Author:Jean S. O'Connell [O'Connell, Jean S.]
Language: eng
Format: epub
Tags: dl


7. A Blank Wall!

“What a flop!” Todd said that night. “Little old Harry has a persecution complex.”

“What’s that?” Ruth asked. She was practicing a tap dance on top of the piano.

“He’s afraid the others are going to blame things on him,” Todd said. “You really ought to look at the television set, Ruth, when it’s on in the evening. The things you’d learn!”

“I always have to watch it upside down,” Ruth snapped.

“Well. the hearing part’s not upside down,” Todd said. “You could listen.”

“And learn all those scary things you’ve learned?”

“You want to be a dummy forever?”

“You’re mean, Todd. Leave me alone.”

Mrs. Dollhouse came into the living room. “Come and eat your breakfast now,” she said, “and stop bickering. I’ve cleaned up that giant blood spot that Harry left.”

So they forgot their quarrel and came into the clean shining kitchen and tried to be cheery during breakfast because they were cheery children at heart. But none of their attempts did any good. Mr. and Mrs. Dollhouse were feeling very gloomy.

“If Harry didn’t get the message, who will?” Mr. Dollhouse said mournfully, pouring himself a cup of coffee.

“I wish we could talk to them. Or even write them something.”

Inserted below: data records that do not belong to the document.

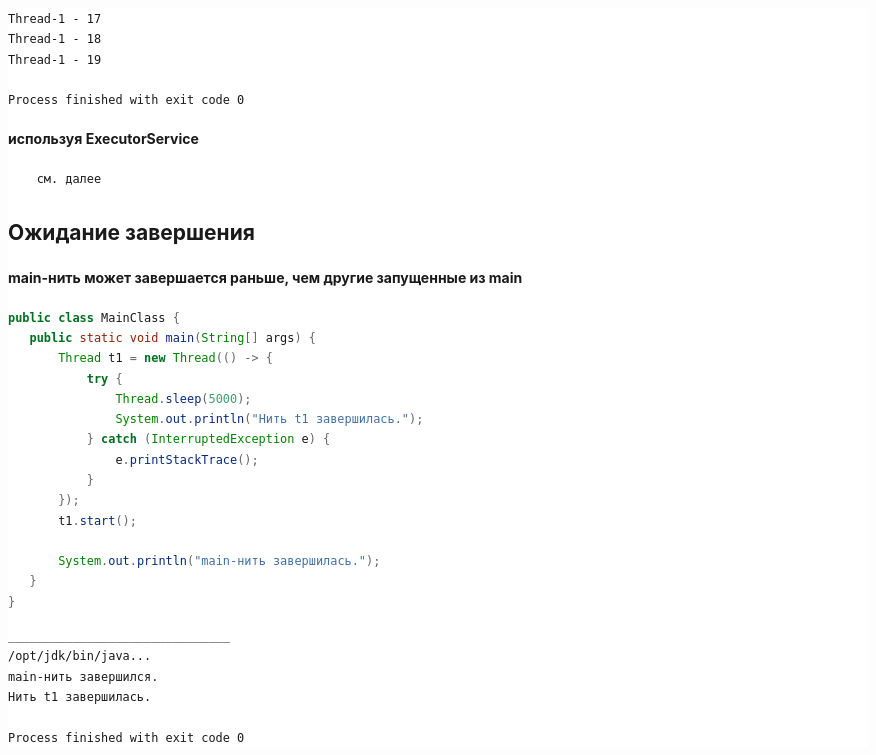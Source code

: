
 ```text 
Thread-1 - 17
Thread-1 - 18
Thread-1 - 19

Process finished with exit code 0
```

#### используя ExecutorService
```text 
    см. далее
```



























## Ожидание завершения
#### main-нить может завершается раньше, чем другие запущенные из main
```java 
public class MainClass {
   public static void main(String[] args) {
       Thread t1 = new Thread(() -> {
           try {
               Thread.sleep(5000);
               System.out.println("Нить t1 завершилась.");
           } catch (InterruptedException e) {
               e.printStackTrace();
           }
       });
       t1.start();

       System.out.println("main-нить завершилась.");
   }
}
```
```text 
_______________________________
/opt/jdk/bin/java...
main-нить завершился.
Нить t1 завершилась.

Process finished with exit code 0
```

“Or draw something,” Mr. Dollhouse said.

“Draw — that’s it!” Ruth said. “We can try warning the middle one, Peter, with a drawing.”

“Silly, we can’t draw anything the humans see,” Todd said.

“Silly yourself, we don’t have to. Peter loves that painting, the one over the fireplace. He looks at it every single day. Sometimes he even takes it out of the house and just stares at it.”

“So?”

“So, we hide it!”

“So big deal,” Todd said. “That’s a dumb idea.”

“Let her finish, please,” Mr. Dollhouse said sharply to Todd. “Many ideas seem dumb until they’re explained. I should think you would have learned that on television, son.”

And Todd blushed and was still.

“Well.” Ruth said, “we hide the painting very very well. So Peter can’t find it. And then he thinks, ‘Stolen!’ and he will poke around and find the empty window place, and he’ll remember the broken street light and he’ll go to his father and say, ‘That’s funny, the painting in the dollhouse has been stolen, really stolen, and I think something funny’s going on,’ and then his father will investigate and call the police or something...”

There was silence after she spoke.

“I guess it is pretty dumb,” Ruth said at last.

“Nope.” Todd said. “It’s just that we have to think some more. We could drop it down Great Gap.”

“He’d never look there,” Mrs. Dollhouse said, shuddering.

“Yes he would.” Todd said. “The way Peter feels about that painting, he’d look under the floorboards.”

“And if he finds it, how would he ever know it had been stolen?” Mr. Dollhouse asked. “Stolen things have to look that way. As if they’d been hidden.”

“Let’s wrap it up,” Ruth said, “in a quilt or something, and tie it all up and heave it over into the gap. THEN when Peter finally finds it, he’ll surely understand.”

They set to work at once, using the little patchwork quilt from the master bedroom.